Depois da contaminação da crise mundial motivada pela queda do Lehman Brothers, o executivo norte-americano, tal como outros, foi obrigado a intervir para salvar a economia. Nessa altura, o governo norte-americano “tornou claro que não acredita que os mercados podem mesmo funcionar por si mesmos” (Stiglitz, 2009).

“Tal como a queda do Muro de Berlim marcou o fim do Comunismo, o 15 de Setembro de 2008 marcou o fim do fundamentalismo de mercado, ainda que a fraqueza dos dois sistemas fosse evidente muito antes”, disse Joseph Stiglitz, Prémio Nobel da Economia em 2001, para quem o fundamentalismo de mercado se trata de uma “religião, já que não se baseia em nenhuma ciência económica nem em nenhuma evidência histórica”. Como resultado deste fundamentalismo, o economista aponta “um grande desfasamento entre os lucros privados e os retornos sociais” (Stiglitz, 2009).

George Soros reforçou a posição do Nobel da Economia ao afirmar que a concepção defendida pelos fundamentalistas é “obviamente errónea porque foi a intervenção nos mercados, não a acção livre dos mercados, que evitou que os sistemas financeiros entrassem em colapso” (Soros, 2009).

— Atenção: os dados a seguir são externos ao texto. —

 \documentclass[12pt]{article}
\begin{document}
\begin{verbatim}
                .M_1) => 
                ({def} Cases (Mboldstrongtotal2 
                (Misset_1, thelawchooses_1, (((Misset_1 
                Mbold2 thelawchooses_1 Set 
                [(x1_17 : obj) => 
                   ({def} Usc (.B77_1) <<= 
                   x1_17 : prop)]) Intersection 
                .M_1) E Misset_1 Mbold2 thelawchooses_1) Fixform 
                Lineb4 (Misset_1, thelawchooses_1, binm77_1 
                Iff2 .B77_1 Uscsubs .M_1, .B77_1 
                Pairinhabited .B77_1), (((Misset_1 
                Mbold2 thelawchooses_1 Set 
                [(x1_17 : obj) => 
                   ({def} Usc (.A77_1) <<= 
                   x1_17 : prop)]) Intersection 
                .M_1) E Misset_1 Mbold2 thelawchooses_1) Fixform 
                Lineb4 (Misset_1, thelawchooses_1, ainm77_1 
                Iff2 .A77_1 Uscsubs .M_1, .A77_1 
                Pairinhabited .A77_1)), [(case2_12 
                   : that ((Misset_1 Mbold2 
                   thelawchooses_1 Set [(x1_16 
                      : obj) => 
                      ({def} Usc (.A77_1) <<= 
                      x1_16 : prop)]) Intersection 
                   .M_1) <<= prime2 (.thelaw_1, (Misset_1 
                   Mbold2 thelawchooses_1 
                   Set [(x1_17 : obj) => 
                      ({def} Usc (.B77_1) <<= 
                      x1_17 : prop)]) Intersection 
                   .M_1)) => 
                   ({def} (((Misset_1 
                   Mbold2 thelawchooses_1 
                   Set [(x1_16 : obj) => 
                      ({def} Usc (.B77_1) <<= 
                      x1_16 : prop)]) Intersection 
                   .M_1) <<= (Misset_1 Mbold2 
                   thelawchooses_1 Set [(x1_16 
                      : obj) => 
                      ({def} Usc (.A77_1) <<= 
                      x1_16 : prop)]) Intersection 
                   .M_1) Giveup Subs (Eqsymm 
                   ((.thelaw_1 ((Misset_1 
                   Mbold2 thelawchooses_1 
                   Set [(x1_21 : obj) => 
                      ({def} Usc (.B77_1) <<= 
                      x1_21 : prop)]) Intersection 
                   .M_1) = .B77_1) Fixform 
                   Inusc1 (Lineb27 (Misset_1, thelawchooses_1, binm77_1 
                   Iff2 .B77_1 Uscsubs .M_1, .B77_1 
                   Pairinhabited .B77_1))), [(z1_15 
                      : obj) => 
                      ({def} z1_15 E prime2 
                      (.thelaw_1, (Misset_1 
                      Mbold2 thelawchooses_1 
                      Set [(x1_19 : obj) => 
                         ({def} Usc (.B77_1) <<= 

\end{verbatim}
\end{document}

Este género de fundamentalismo, apesar de ser dos mais recentes, provocou desde logo efeitos na sociedade, ao traduzir-se em cortes nas medidas sociais, como redução ou eliminação total de creches e a criação de impostos regressivos. Chris Knight considera que o fundamentalismo de mercado “infectou” o debate sobre as alterações climáticas.

Taniguchi Shok chama a atenção para outro problema decorrente da aplicação do fundamentalismo de mercado: o aumento do suicídio entre gerentes de pequenas e médias empresas. Repare-se que estas companhias têm dificuldades em, por exemplo, obter crédito, ao passo que grandes empresas são grandemente ajudadas pelos bancos e contam ainda com outros benefícios. No mesmo sentido, Henry C K Liu diz que os “mercados não regulados resultam naturalmente no surgimento de empresas monopolistas” e denuncia que o fundamentalismo de mercado coloca uma “máscara sorridente” para a exploração económica” (Liu, 2002).

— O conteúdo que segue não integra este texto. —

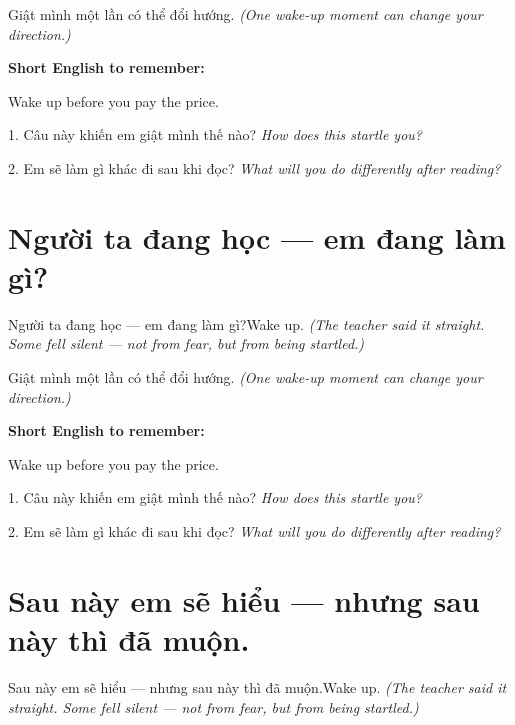 \begin{baihoc}
Giật mình một lần có thể đổi hướng.
\textit{(One wake-up moment can change your direction.)}
\end{baihoc}

\begin{ghinhoanh}
\textbf{Short English to remember:}

Wake up before you pay the price.

\end{ghinhoanh}

\begin{tuhocnhanh}
1. Câu này khiến em giật mình thế nào? \textit{How does this startle you?}

2. Em sẽ làm gì khác đi sau khi đọc? \textit{What will you do differently after reading?}
\end{tuhocnhanh}
\ngancach


\section{Người ta đang học — em đang làm gì?}
\begin{truyen}{Người ta đang học — em đang làm gì?}{Wake up.}
\textit{(The teacher said it straight. Some fell silent — not from fear, but from being startled.)}
\end{truyen}

\begin{baihoc}
Giật mình một lần có thể đổi hướng.
\textit{(One wake-up moment can change your direction.)}
\end{baihoc}

\begin{ghinhoanh}
\textbf{Short English to remember:}

Wake up before you pay the price.

\end{ghinhoanh}

\begin{tuhocnhanh}
1. Câu này khiến em giật mình thế nào? \textit{How does this startle you?}

2. Em sẽ làm gì khác đi sau khi đọc? \textit{What will you do differently after reading?}
\end{tuhocnhanh}
\ngancach


\section{Sau này em sẽ hiểu — nhưng sau này thì đã muộn.}
\begin{truyen}{Sau này em sẽ hiểu — nhưng sau này thì đã muộn.}{Wake up.}
\textit{(The teacher said it straight. Some fell silent — not from fear, but from being startled.)}
\end{truyen}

Assim, desde logo se entende que o fundamentalismo de mercado, para além de não permitir a existência de outros sistemas económicos e de aniquilar progressivamente as pequenas empresas,  resulta numa má distribuição de riqueza e em desemprego, que se traduz inúmeras vezes em criminalidade, doenças mentais e suicídio. O fundamentalismo de mercado configura um problema social também na medida em que diminui o espaço para apoios financeiros a sectores como a Saúde e a Solidariedade Social, já que se baseia numa lógica em que impera mais o indivíduo do que a sociedade.

Com o intuito de combater os efeitos deste fundamentalismo, os líderes mundiais devem tentar encontrar a medida certa entre a economia de livre mercado e as várias situações sociais que não dependem de uma lógica meramente economicista.

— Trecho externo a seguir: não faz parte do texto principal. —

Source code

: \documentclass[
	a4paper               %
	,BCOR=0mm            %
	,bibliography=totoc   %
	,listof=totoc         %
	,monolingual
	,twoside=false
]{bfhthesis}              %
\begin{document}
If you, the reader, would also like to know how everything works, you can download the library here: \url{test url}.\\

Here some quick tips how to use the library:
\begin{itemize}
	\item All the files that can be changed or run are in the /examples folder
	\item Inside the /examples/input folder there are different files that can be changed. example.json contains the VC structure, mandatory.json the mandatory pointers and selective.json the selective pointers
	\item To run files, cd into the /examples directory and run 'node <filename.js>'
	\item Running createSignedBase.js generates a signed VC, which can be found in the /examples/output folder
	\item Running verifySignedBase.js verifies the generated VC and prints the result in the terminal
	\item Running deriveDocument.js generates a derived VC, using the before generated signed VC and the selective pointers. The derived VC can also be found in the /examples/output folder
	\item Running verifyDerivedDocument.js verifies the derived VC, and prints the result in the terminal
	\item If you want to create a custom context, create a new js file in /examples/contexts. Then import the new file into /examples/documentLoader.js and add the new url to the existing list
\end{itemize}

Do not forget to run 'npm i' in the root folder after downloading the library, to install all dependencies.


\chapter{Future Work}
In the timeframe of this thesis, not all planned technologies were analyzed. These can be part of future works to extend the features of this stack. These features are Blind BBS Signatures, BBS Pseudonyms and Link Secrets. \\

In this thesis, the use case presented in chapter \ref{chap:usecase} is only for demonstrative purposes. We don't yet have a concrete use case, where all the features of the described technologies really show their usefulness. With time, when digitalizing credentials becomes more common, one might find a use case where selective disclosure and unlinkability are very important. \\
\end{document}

Referências bibliográficas:

CARDEN, Art e HAMMOCK, Mike (2009), “São os economistas 'fundamentalistas de mercado'?”, Oxford, Institute of Economic Affairs, Blackwell.
LIU, Henry C K (2002), “Comércio, desenvolvimento e mercados 'monstruosos'” in http://webcache.googleusercontent.com/search?q=cache:9PzEQaPAiKkJ:www.atimes.com/global-econ/DF20Dj01.html+%22market+fundamentalism%22+%2B+%22Social+problem%22&cd=9&hl=pt-PT&ct=clnk&gl=pt&client=firefox-a (Consultado em Janeiro de 2011).
STIGLITZ, Joseph (2009), “Caminhando do fundamentalismo de marcado para uma economia mais equilibrada”, in Annals of Public and Cooperative Economics, p. 345 a 360.